Thx Jimbles
Geez dude that image looks great... Are you serious about the Max samples? 10000?? surely that will take a whole day? OH wait you said this "set your max render time to 45 minutes" erm.. you mean i can force my render to a specific time? I did not know that.
You're welcome, anything I can do to help. Thanks, always nice to hear.
If you look under your render settings you should see a slider for max time (in seconds). It's set for 2 hours by default but you can adjust it for however long you want (up to something crazy like 5 months).
Yes, for the image with dude on couch i wanted the outside light source, the sun to cast a morning shadow feel. Just the graininess i still would like to be removed in that image, otherwise it's nice.

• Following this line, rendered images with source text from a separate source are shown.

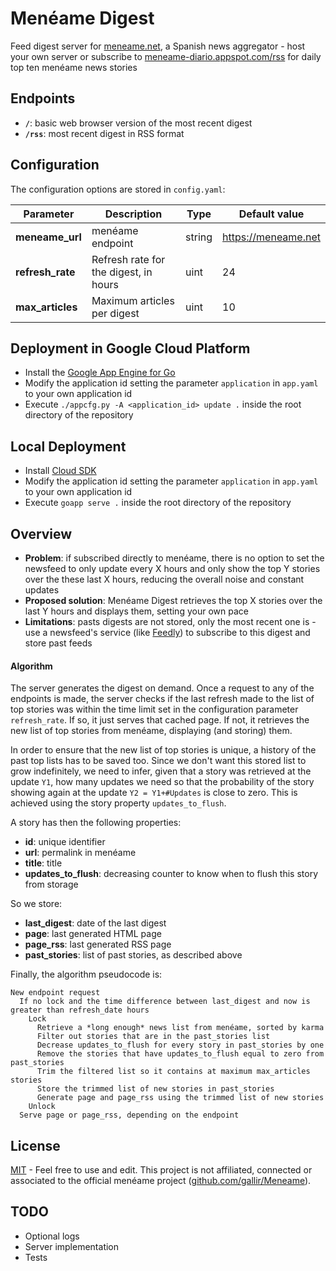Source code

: # Menéame Digest
Feed digest server for [meneame.net](https://meneame.net), a Spanish news aggregator - host your own server or subscribe to [meneame-diario.appspot.com/rss](https://meneame-diario.appspot.com/rss) for daily top ten menéame news stories

Endpoints
---------

* **```/```**: basic web browser version of the most recent digest
* **```/rss```**: most recent digest in RSS format

Configuration
-------------

The configuration options are stored in ```config.yaml```:

Parameter | Description | Type | Default value
--- | --- | --- | ---
**meneame_url** | menéame endpoint | string | https://meneame.net
**refresh_rate** | Refresh rate for the digest, in hours | uint | 24
**max_articles** | Maximum articles per digest | uint | 10

Deployment in Google Cloud Platform
-----------------------------------

* Install the [Google App Engine for Go](https://cloud.google.com/appengine/downloads)
* Modify the application id setting the parameter ```application``` in ```app.yaml``` to your own application id
* Execute ```./appcfg.py -A <application_id> update .``` inside the root directory of the repository

Local Deployment
----------------

* Install [Cloud SDK](https://cloud.google.com/sdk/#Quick_Start)
* Modify the application id setting the parameter ```application``` in ```app.yaml``` to your own application id
* Execute ```goapp serve .``` inside the root directory of the repository

Overview
--------

* **Problem**: if subscribed directly to menéame, there is no option to set the newsfeed to only update every X hours and only show the top Y stories over the these last X hours, reducing the overall noise and constant updates
* **Proposed solution**: Menéame Digest retrieves the top X stories over the last Y hours and displays them, setting your own pace
* **Limitations**: pasts digests are not stored, only the most recent one is - use a newsfeed's service (like [Feedly](https://feedly.com)) to subscribe to this digest and store past feeds

#### Algorithm

The server generates the digest on demand.
Once a request to any of the endpoints is made, the server checks if the last refresh made to the list of top stories was within the time limit set in the configuration parameter ```refresh_rate```.
If so, it just serves that cached page.
If not, it retrieves the new list of top stories from menéame, displaying (and storing) them.

In order to ensure that the new list of top stories is unique, a history of the past top lists has to be saved too.
Since we don't want this stored list to grow indefinitely, we need to infer, given that a story was retrieved at the update ```Y1```, how many updates we need so that the probability of the story showing again at the update ```Y2 = Y1+#Updates``` is close to zero. This is achieved using the story property ```updates_to_flush```.

A story has then the following properties:
* **id**: unique identifier
* **url**: permalink in menéame
* **title**: title
* **updates_to_flush**: decreasing counter to know when to flush this story from storage

So we store:
* **last_digest**: date of the last digest
* **page**: last generated HTML page
* **page_rss**: last generated RSS page
* **past_stories**: list of past stories, as described above

Finally, the algorithm pseudocode is:
```
New endpoint request
  If no lock and the time difference between last_digest and now is greater than refresh_date hours
    Lock
      Retrieve a *long enough* news list from menéame, sorted by karma
      Filter out stories that are in the past_stories list
      Decrease updates_to_flush for every story in past_stories by one
      Remove the stories that have updates_to_flush equal to zero from past_stories
      Trim the filtered list so it contains at maximum max_articles stories
      Store the trimmed list of new stories in past_stories
      Generate page and page_rss using the trimmed list of new stories
    Unlock
  Serve page or page_rss, depending on the endpoint
```

License
-------
[MIT](LICENSE) - Feel free to use and edit.
This project is not affiliated, connected or associated to the official menéame project ([github.com/gallir/Meneame](https://github.com/gallir/Meneame)).

TODO
----

* Optional logs
* Server implementation
* Tests
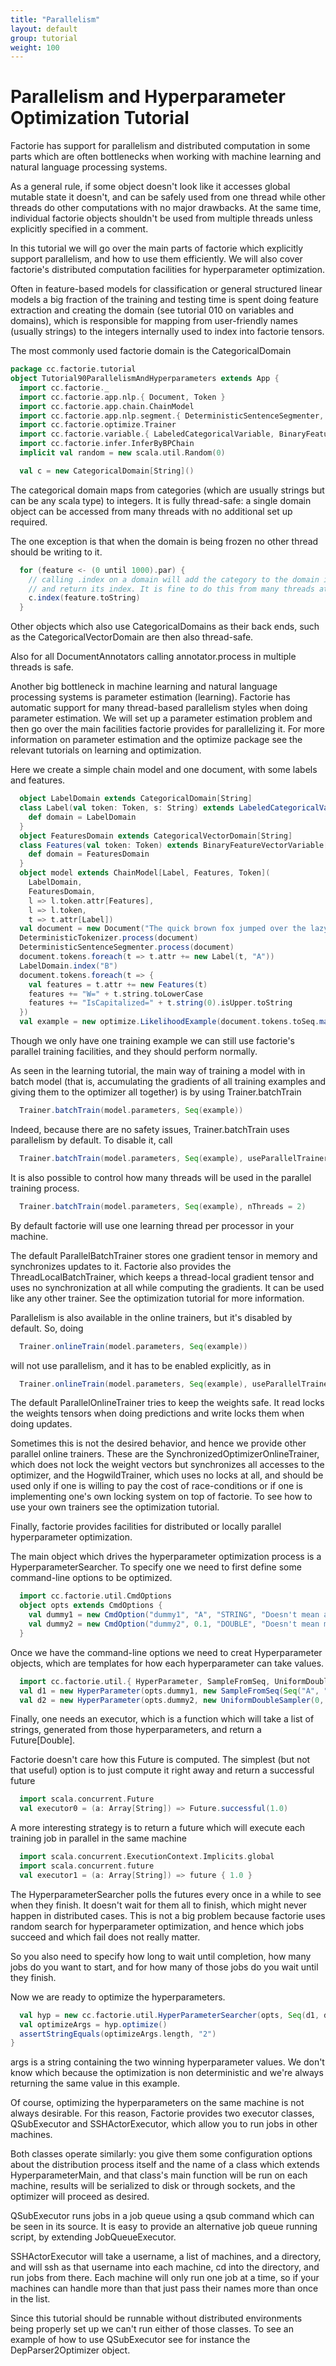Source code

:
 ```yaml
---
title: "Parallelism"
layout: default
group: tutorial
weight: 100
---
```



Parallelism and Hyperparameter Optimization Tutorial
====================================================

Factorie has support for parallelism and distributed computation in some parts
which are often bottlenecks when working with machine learning and natural
language processing systems.

As a general rule, if some object doesn't look like it accesses global mutable
state it doesn't, and can be safely used from one thread while other threads do
other computations with no major drawbacks. At the same time, individual factorie
objects shouldn't be used from multiple threads unless explicitly specified in a
comment.

In this tutorial we will go over the main parts of factorie which explicitly
support parallelism, and how to use them efficiently. We will also cover factorie's
distributed computation facilities for hyperparameter optimization.


Often in feature-based models for classification or general structured linear models
a big fraction of the training and testing time is spent doing feature extraction
and creating the domain (see tutorial 010 on variables and domains), which is
responsible for mapping from user-friendly names (usually strings) to the integers
internally used to index into factorie tensors.

The most commonly used factorie domain is the CategoricalDomain

```scala
package cc.factorie.tutorial
object Tutorial90ParallelismAndHyperparameters extends App {
  import cc.factorie._
  import cc.factorie.app.nlp.{ Document, Token }
  import cc.factorie.app.chain.ChainModel
  import cc.factorie.app.nlp.segment.{ DeterministicSentenceSegmenter, DeterministicTokenizer }
  import cc.factorie.optimize.Trainer
  import cc.factorie.variable.{ LabeledCategoricalVariable, BinaryFeatureVectorVariable, CategoricalVectorDomain, CategoricalDomain }
  import cc.factorie.infer.InferByBPChain
  implicit val random = new scala.util.Random(0)

  val c = new CategoricalDomain[String]()

```

The categorical domain maps from categories (which are usually strings but can be
any scala type) to integers. It is fully thread-safe: a single domain object
can be accessed from many threads with no additional set up required.

The one exception is that when the domain is being frozen no other thread should
be writing to it.

```scala
  for (feature <- (0 until 1000).par) {
    // calling .index on a domain will add the category to the domain if it's not present,
    // and return its index. It is fine to do this from many threads at once.
    c.index(feature.toString)
  }

```

Other objects which also use CategoricalDomains as their back ends, such as the
CategoricalVectorDomain are then also thread-safe.

Also for all DocumentAnnotators calling annotator.process in multiple threads
is safe.


Another big bottleneck in machine learning and natural language processing systems
is parameter estimation (learning). Factorie has automatic support for many
thread-based parallelism styles when doing parameter estimation. We will set up
a parameter estimation problem and then go over the main facilities factorie
provides for parallelizing it. For more information on parameter estimation and the
optimize package see the relevant tutorials on learning and optimization.

Here we create a simple chain model and one document, with some labels and features.


```scala
  object LabelDomain extends CategoricalDomain[String]
  class Label(val token: Token, s: String) extends LabeledCategoricalVariable(s) {
    def domain = LabelDomain
  }
  object FeaturesDomain extends CategoricalVectorDomain[String]
  class Features(val token: Token) extends BinaryFeatureVectorVariable[String] {
    def domain = FeaturesDomain
  }
  object model extends ChainModel[Label, Features, Token](
    LabelDomain,
    FeaturesDomain,
    l => l.token.attr[Features],
    l => l.token,
    t => t.attr[Label])
  val document = new Document("The quick brown fox jumped over the lazy dog.")
  DeterministicTokenizer.process(document)
  DeterministicSentenceSegmenter.process(document)
  document.tokens.foreach(t => t.attr += new Label(t, "A"))
  LabelDomain.index("B")
  document.tokens.foreach(t => {
    val features = t.attr += new Features(t)
    features += "W=" + t.string.toLowerCase
    features += "IsCapitalized=" + t.string(0).isUpper.toString
  })
  val example = new optimize.LikelihoodExample(document.tokens.toSeq.map(_.attr[Label]), model, InferByBPChain)

```

Though we only have one training example we can still use factorie's parallel
training facilities, and they should perform normally.

As seen in the learning tutorial, the main way of training a model with in batch
model (that is, accumulating the gradients of all training examples and giving
them to the optimizer all together) is by using Trainer.batchTrain

```scala
  Trainer.batchTrain(model.parameters, Seq(example))
```

Indeed, because there are no safety issues, Trainer.batchTrain uses parallelism
by default. To disable it, call

```scala
  Trainer.batchTrain(model.parameters, Seq(example), useParallelTrainer = false)
```

It is also possible to control how many threads will be used in the parallel
training process.

```scala
  Trainer.batchTrain(model.parameters, Seq(example), nThreads = 2)
```

By default factorie will use one learning thread per processor in your machine.

The default ParallelBatchTrainer stores one gradient tensor in memory and synchronizes
updates to it. Factorie also provides the ThreadLocalBatchTrainer, which keeps a
thread-local gradient tensor and uses no synchronization at all while computing
the gradients. It can be used like any other trainer. See the optimization tutorial
for more information.

Parallelism is also available in the online trainers, but it's disabled by default.
So, doing

```scala
  Trainer.onlineTrain(model.parameters, Seq(example))
```

will not use parallelism, and it has to be enabled explicitly, as in

```scala
  Trainer.onlineTrain(model.parameters, Seq(example), useParallelTrainer = true)
```

The default ParallelOnlineTrainer tries to keep the weights safe. It read locks
the weights tensors when doing predictions and write locks them when doing updates.

Sometimes this is not the desired behavior, and hence we provide other parallel
online trainers. These are the SynchronizedOptimizerOnlineTrainer, which does not
lock the weight vectors but synchronizes all accesses to the optimizer, and the
HogwildTrainer, which uses no locks at all, and should be used only if one is
willing to pay the cost of race-conditions or if one is implementing one's own
locking system on top of factorie. To see how to use your own trainers see the
optimization tutorial.


Finally, factorie provides facilities for distributed or locally parallel
hyperparameter optimization.

The main object which drives the hyperparameter optimization process is a
HyperparameterSearcher. To specify one we need to first define some command-line
options to be optimized.

```scala
  import cc.factorie.util.CmdOptions
  object opts extends CmdOptions {
    val dummy1 = new CmdOption("dummy1", "A", "STRING", "Doesn't mean anything")
    val dummy2 = new CmdOption("dummy2", 0.1, "DOUBLE", "Doesn't mean much either")
  }
```

Once we have the command-line options we need to creat Hyperparameter objects,
which are templates for how each hyperparameter can take values.

```scala
  import cc.factorie.util.{ HyperParameter, SampleFromSeq, UniformDoubleSampler }
  val d1 = new HyperParameter(opts.dummy1, new SampleFromSeq(Seq("A", "B", "C")))
  val d2 = new HyperParameter(opts.dummy2, new UniformDoubleSampler(0, 1))
```

Finally, one needs an executor, which is a function which will take a list of
strings, generated from those hyperparameters, and return a Future[Double].

Factorie doesn't care how this Future is computed. The simplest (but not that
useful) option is to just compute it right away and return a successful future

```scala
  import scala.concurrent.Future
  val executor0 = (a: Array[String]) => Future.successful(1.0)
```

A more interesting strategy is to return a future which will execute each training
job in parallel in the same machine

```scala
  import scala.concurrent.ExecutionContext.Implicits.global
  import scala.concurrent.future
  val executor1 = (a: Array[String]) => future { 1.0 }
```

The HyperparameterSearcher polls the futures every once in a while to see when they
finish. It doesn't wait for them all to finish, which might never happen in distributed
cases. This is not a big problem because factorie uses random search for hyperparameter
optimization, and hence which jobs succeed and which fail does not really matter.

So you also need to specify how long to wait until completion, how many jobs do you
want to start, and for how many of those jobs do you wait until they finish.

Now we are ready to optimize the hyperparameters.

```scala
  val hyp = new cc.factorie.util.HyperParameterSearcher(opts, Seq(d1, d2), executor1, numTrials = 10, numToFinish = 5, secondsToSleep = 1)
  val optimizeArgs = hyp.optimize()
  assertStringEquals(optimizeArgs.length, "2")
}
```

args is a string containing the two winning hyperparameter values. We don't know
which because the optimization is non deterministic and we're always returning the
same value in this example.

Of course, optimizing the hyperparameters on the same machine is not always desirable.
For this reason, Factorie provides two executor classes, QSubExecutor and SSHActorExecutor,
which allow you to run jobs in other machines.

Both classes operate similarly: you give them some configuration options about the
distribution process itself and the name of a class which extends HyperparameterMain,
and that class's main function will be run on each machine, results will be serialized
to disk or through sockets, and the optimizer will proceed as desired.

QSubExecutor runs jobs in a job queue using a qsub command which can be seen in its source.
It is easy to provide an alternative job queue running script, by extending JobQueueExecutor.

SSHActorExecutor will take a username, a list of machines, and a directory, and will ssh
as that username into each machine, cd into the directory, and run jobs from there. Each
machine will only run one job at a time, so if your machines can handle more than that just
pass their names more than once in the list.

Since this tutorial should be runnable without distributed environments being properly set
up we can't run either of those classes. To see an example of how to use QSubExecutor see
for instance the DepParser2Optimizer object.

That's a good looking render. The lighting provides a nice contrast. The only criticism I'll offer on it is his right hand (and maybe his butt) is hovering, that's alright though mine has the same problem if you look at the thumb on the right hand you can see its not on on her skirt. Just a simple detail that often gets overlooked because we get so focused on other aspects, especially when people are getting started in posing and rendering.
What i have tried last night was render the scene in 3Dlight which looks pretty cool and then in the correct poses render only my character models with Nvidia Iray higher quality. I'll put them together in Photoshop and have a look to see what it looks like.
Sounds like that might work out, you'll have to share your results if they come out well.
I will definitely try what you have suggested regarding the lighting.
I know my system can create good renders as seen in below model ( Ann ) original render is 4k . Doing a indoor room type scene obviously kills it a bit and i need to work at it. NOW once i have the scene i want rendered waxed and happy will this type of techniques apply for all future scenes or do they differ?
Good stuff, I hope it works out for you. You definitely have a pretty decent rig, one thing I forgot, make sure your nvidia drivers are up to date. When I was using my 960, my drivers were way out of date and when I updated them it seemed like it it cut my render times in half. Indoor scenes aren't fun, but that's because there's considerably more to render (walls and such) plus there's generally less lighting and Iray loves light. That render definitely came out really nice. Smooth, no grain, and nice coloration, good job.
The lighting technique is pretty universal (which is why it's so common in photography and videography), but some tweaking is generally necessary. For example the fill doesn't have to be blue, it's just what I wanted for the scene.
Here's a couple examples just playing with Daz:
With a red fill (NSFW). 4k
At night, but it does need some adjusting. 2k
Outdoors (at least I think I used it in this scene, but I'm not positive anymore). 4k -> 1080
As far as rendering high resolution and reducing to reduce fireflies and grain, that works pretty much all the time. Also, after a while you'll figure out you'll become more familiar with how long it takes your machine to render each type of scene, so you can tweak your render settings from there.
Edit: Reduced the third image to 1080, I think the 4k image was too big.